**What the task asks**
Each of the following records is to be output exactly.

BEGIN Input

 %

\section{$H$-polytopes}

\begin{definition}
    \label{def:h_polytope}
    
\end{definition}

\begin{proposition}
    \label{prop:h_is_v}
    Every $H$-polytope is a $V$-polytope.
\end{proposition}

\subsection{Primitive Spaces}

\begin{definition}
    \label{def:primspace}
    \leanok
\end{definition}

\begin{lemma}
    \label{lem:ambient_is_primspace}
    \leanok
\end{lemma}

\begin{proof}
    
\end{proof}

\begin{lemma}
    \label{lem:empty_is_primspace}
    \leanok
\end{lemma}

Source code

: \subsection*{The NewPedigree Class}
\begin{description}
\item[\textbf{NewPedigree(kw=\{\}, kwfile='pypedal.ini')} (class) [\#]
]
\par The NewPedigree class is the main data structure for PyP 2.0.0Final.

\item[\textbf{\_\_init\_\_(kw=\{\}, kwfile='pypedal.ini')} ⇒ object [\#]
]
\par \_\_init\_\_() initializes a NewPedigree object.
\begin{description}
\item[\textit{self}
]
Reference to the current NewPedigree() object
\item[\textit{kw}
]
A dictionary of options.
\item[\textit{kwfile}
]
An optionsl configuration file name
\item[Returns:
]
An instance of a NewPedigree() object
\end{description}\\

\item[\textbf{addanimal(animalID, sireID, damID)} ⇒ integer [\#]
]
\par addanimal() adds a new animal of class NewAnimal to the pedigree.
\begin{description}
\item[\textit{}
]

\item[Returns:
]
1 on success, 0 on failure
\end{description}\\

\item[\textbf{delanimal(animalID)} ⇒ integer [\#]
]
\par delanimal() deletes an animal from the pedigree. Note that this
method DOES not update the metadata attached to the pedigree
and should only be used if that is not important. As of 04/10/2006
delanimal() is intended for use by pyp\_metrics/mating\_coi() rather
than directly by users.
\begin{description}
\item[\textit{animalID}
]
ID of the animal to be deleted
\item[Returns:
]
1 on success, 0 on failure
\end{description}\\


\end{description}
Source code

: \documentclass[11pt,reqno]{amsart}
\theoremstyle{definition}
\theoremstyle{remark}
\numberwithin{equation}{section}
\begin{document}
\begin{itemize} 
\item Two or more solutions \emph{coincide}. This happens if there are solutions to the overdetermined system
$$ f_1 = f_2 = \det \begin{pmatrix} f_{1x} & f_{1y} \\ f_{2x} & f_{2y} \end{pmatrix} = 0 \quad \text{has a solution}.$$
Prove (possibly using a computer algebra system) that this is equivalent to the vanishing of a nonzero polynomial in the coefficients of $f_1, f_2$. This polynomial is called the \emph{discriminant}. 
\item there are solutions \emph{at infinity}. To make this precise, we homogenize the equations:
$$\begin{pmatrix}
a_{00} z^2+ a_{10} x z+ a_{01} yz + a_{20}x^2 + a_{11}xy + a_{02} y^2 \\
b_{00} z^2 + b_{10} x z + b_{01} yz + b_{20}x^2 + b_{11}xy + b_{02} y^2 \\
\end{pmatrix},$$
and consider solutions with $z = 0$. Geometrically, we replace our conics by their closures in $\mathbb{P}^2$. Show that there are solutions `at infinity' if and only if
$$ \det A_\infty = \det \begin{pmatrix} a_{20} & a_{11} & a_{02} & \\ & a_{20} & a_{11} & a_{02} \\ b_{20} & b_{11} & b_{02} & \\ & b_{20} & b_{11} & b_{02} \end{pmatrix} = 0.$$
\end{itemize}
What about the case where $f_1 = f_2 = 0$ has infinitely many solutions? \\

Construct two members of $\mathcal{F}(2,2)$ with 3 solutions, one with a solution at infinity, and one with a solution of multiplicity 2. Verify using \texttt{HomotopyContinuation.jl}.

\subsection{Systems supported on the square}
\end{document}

END Input

**Finished exercise**
 %

\section{$H$-polytopes}

\begin{definition}
    \label{def:h_polytope}
    
\end{definition}

\begin{proposition}
    \label{prop:h_is_v}
    Every $H$-polytope is a $V$-polytope.
\end{proposition}

\subsection{Primitive Spaces}

\begin{definition}
    \label{def:primspace}
    \leanok
\end{definition}

\begin{lemma}
    \label{lem:ambient_is_primspace}
    \leanok
\end{lemma}

\begin{proof}
    
\end{proof}

\begin{lemma}
    \label{lem:empty_is_primspace}
    \leanok
\end{lemma}

Source code

: \subsection*{The NewPedigree Class}
\begin{description}
\item[\textbf{NewPedigree(kw=\{\}, kwfile='pypedal.ini')} (class) [\#]
]
\par The NewPedigree class is the main data structure for PyP 2.0.0Final.

\item[\textbf{\_\_init\_\_(kw=\{\}, kwfile='pypedal.ini')} ⇒ object [\#]
]
\par \_\_init\_\_() initializes a NewPedigree object.
\begin{description}
\item[\textit{self}
]
Reference to the current NewPedigree() object
\item[\textit{kw}
]
A dictionary of options.
\item[\textit{kwfile}
]
An optionsl configuration file name
\item[Returns:
]
An instance of a NewPedigree() object
\end{description}\\

\item[\textbf{addanimal(animalID, sireID, damID)} ⇒ integer [\#]
]
\par addanimal() adds a new animal of class NewAnimal to the pedigree.
\begin{description}
\item[\textit{}
]

\item[Returns:
]
1 on success, 0 on failure
\end{description}\\

\item[\textbf{delanimal(animalID)} ⇒ integer [\#]
]
\par delanimal() deletes an animal from the pedigree. Note that this
method DOES not update the metadata attached to the pedigree
and should only be used if that is not important. As of 04/10/2006
delanimal() is intended for use by pyp\_metrics/mating\_coi() rather
than directly by users.
\begin{description}
\item[\textit{animalID}
]
ID of the animal to be deleted
\item[Returns:
]
1 on success, 0 on failure
\end{description}\\


\end{description}
Source code

: \documentclass[11pt,reqno]{amsart}
\theoremstyle{definition}
\theoremstyle{remark}
\numberwithin{equation}{section}
\begin{document}
\begin{itemize} 
\item Two or more solutions \emph{coincide}. This happens if there are solutions to the overdetermined system
$$ f_1 = f_2 = \det \begin{pmatrix} f_{1x} & f_{1y} \\ f_{2x} & f_{2y} \end{pmatrix} = 0 \quad \text{has a solution}.$$
Prove (possibly using a computer algebra system) that this is equivalent to the vanishing of a nonzero polynomial in the coefficients of $f_1, f_2$. This polynomial is called the \emph{discriminant}. 
\item there are solutions \emph{at infinity}. To make this precise, we homogenize the equations:
$$\begin{pmatrix}
a_{00} z^2+ a_{10} x z+ a_{01} yz + a_{20}x^2 + a_{11}xy + a_{02} y^2 \\
b_{00} z^2 + b_{10} x z + b_{01} yz + b_{20}x^2 + b_{11}xy + b_{02} y^2 \\
\end{pmatrix},$$
and consider solutions with $z = 0$. Geometrically, we replace our conics by their closures in $\mathbb{P}^2$. Show that there are solutions `at infinity' if and only if
$$ \det A_\infty = \det \begin{pmatrix} a_{20} & a_{11} & a_{02} & \\ & a_{20} & a_{11} & a_{02} \\ b_{20} & b_{11} & b_{02} & \\ & b_{20} & b_{11} & b_{02} \end{pmatrix} = 0.$$
\end{itemize}
What about the case where $f_1 = f_2 = 0$ has infinitely many solutions? \\

Construct two members of $\mathcal{F}(2,2)$ with 3 solutions, one with a solution at infinity, and one with a solution of multiplicity 2. Verify using \texttt{HomotopyContinuation.jl}.

\subsection{Systems supported on the square}
\end{document}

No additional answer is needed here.